Primary gaps (high impact)

  1. Real code execution — many L2/L3 questions require running Python to compute a numerical answer. The current python_exec tool is a stub. Implementing a real sandbox (E2B, Pyodide, or subprocess) is the single highest-ROI change.

  2. Full question set — running 53/300 L1 questions underestimates true pass-rate because the first 53 skew easier. Run --limit 165 (full L1) for a comparable HAL score.

  3. Real browserweb_browse currently fetches raw HTML. Replacing it with Playwright/Browserless for JavaScript-rendered pages would unlock many web navigation questions.

Secondary gaps (medium impact)

  1. Structured file parsing — PDF, XLSX, and ZIP attachments require dedicated parsers. file_read currently handles plain text and images only.

  2. Turn budget — 12 turns may be insufficient for complex multi-step questions. HAL uses up to 20 turns for L3.

  3. System prompt tuning — HAL's system prompt is more elaborate and explicitly instructs the model to use tools before answering.

ruflo advantages

  1. Self-consistency voting (Track A) — running N attempts per question and taking the majority answer reduces variance on borderline questions. HAL does not implement this.

  2. Hardness routing (Track Q) — routing each question to an appropriate model and turn budget based on predicted difficulty. This reduces cost on easy questions while providing more resources for hard ones.

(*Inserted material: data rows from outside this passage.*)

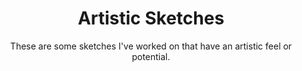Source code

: <h1 align="center">Artistic Sketches</h1>

<p align="center">
These are some sketches I've worked on that have an artistic feel or potential. 
</p>

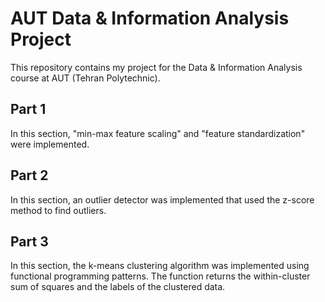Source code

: # AUT Data & Information Analysis Project

This repository contains my project for the Data & Information Analysis course
at AUT (Tehran Polytechnic).

## Part 1

In this section, "min-max feature scaling" and "feature standardization" were
implemented.

## Part 2

In this section, an outlier detector was implemented that used the z-score
method to find outliers.

## Part 3

In this section, the k-means clustering algorithm was implemented using
functional programming patterns. The function returns the within-cluster sum of
squares and the labels of the clustered data.
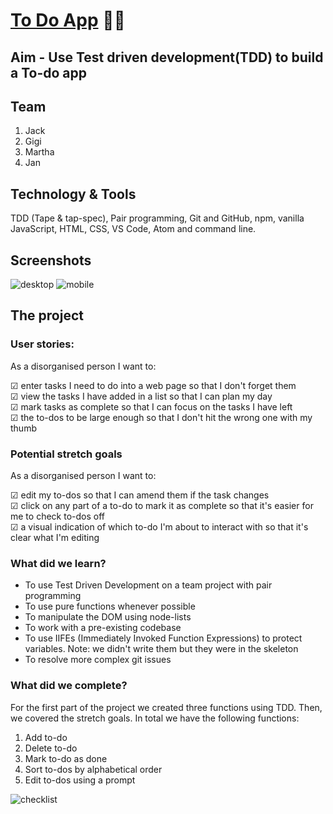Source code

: # [To Do App](https://fac-17.github.io/week-2-EFGH-to-do-app/) :dart::memo:

## Aim - Use Test driven development(TDD) to build a To-do app

## Team
1. Jack
2. Gigi
3. Martha
4. Jan

## Technology & Tools
TDD (Tape & tap-spec), Pair programming, Git and GitHub, npm, vanilla JavaScript, HTML, CSS, VS Code, Atom and command line.

## Screenshots  

![desktop](https://i.imgur.com/0XYbqWr.jpg)
![mobile](https://i.imgur.com/N0nNMiQ.png)

## The project

### User stories:

As a disorganised person I want to:

 &#x2611; enter tasks I need to do into a web page so that I don't forget them  
 &#x2611; view the tasks I have added in a list so that I can plan my day  
 &#x2611; mark tasks as complete so that I can focus on the tasks I have left  
 &#x2611; the to-dos to be large enough so that I don't hit the wrong one with my thumb  

### Potential stretch goals

As a disorganised person I want to:

 &#x2611; edit my to-dos so that I can amend them if the task changes  
 &#x2611; click on any part of a to-do to mark it as complete so that it's easier for me to check to-dos off  
 &#x2611; a visual indication of which to-do I'm about to interact with so that it's clear what I'm editing  

### What did we learn?
* To use Test Driven Development on a team project with pair programming
* To use pure functions whenever possible
* To manipulate the DOM using node-lists
* To work with a pre-existing codebase
* To use IIFEs (Immediately Invoked Function Expressions) to protect variables. Note: we didn't write them but they were in the skeleton
* To resolve more complex git issues


### What did we complete?

For the first part of the project we created three functions using TDD. Then, we covered the stretch goals. In total we have the following functions:
1. Add to-do
2. Delete to-do
3. Mark to-do as done
4. Sort to-dos by alphabetical order
5. Edit to-dos using a prompt

![checklist](http://1.bp.blogspot.com/-7RM02ZPOjRA/VqbwnyzzmCI/AAAAAAAAB80/sRn7FQU3ftU/s1600/not-give-a-fuck.gif)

  3. AgentDB memory — storing patterns across runs enables the agent to recall successful strategies for similar question types.

Improvement roadmap

Priority Change Expected Lift Effort
P0 Real python_exec sandbox (E2B) +15-25 pp High
P0 Full 165-Q L1 evaluation Accurate baseline Low
P1 Playwright-based web_browse +5-10 pp Medium
P1 PDF/XLSX file parser +3-8 pp Medium
P2 Increase max-turns to 20 for L2/L3 +2-5 pp Low
P2 System prompt tuning (iter 30 research) +2-5 pp Low
P3 Google Grounding via Gemini (iter 32) +3-7 pp Medium
P3 Multi-provider routing (Gemini Flash for cheap Q's) Cost reduction Medium

Loading context from past research

npx @claude-flow/cli@latest memory search \
  --namespace gaia-patterns \
  --query "architecture comparison HAL benchmark"

Storing comparison findings

npx @claude-flow/cli@latest memory store \
  --namespace gaia-patterns \
  --key "architecture-comparison-$(date +%Y%m%d)" \
  --value "HAL gap: 54pp. Primary: python_exec stub. Secondary: browser, file parsing."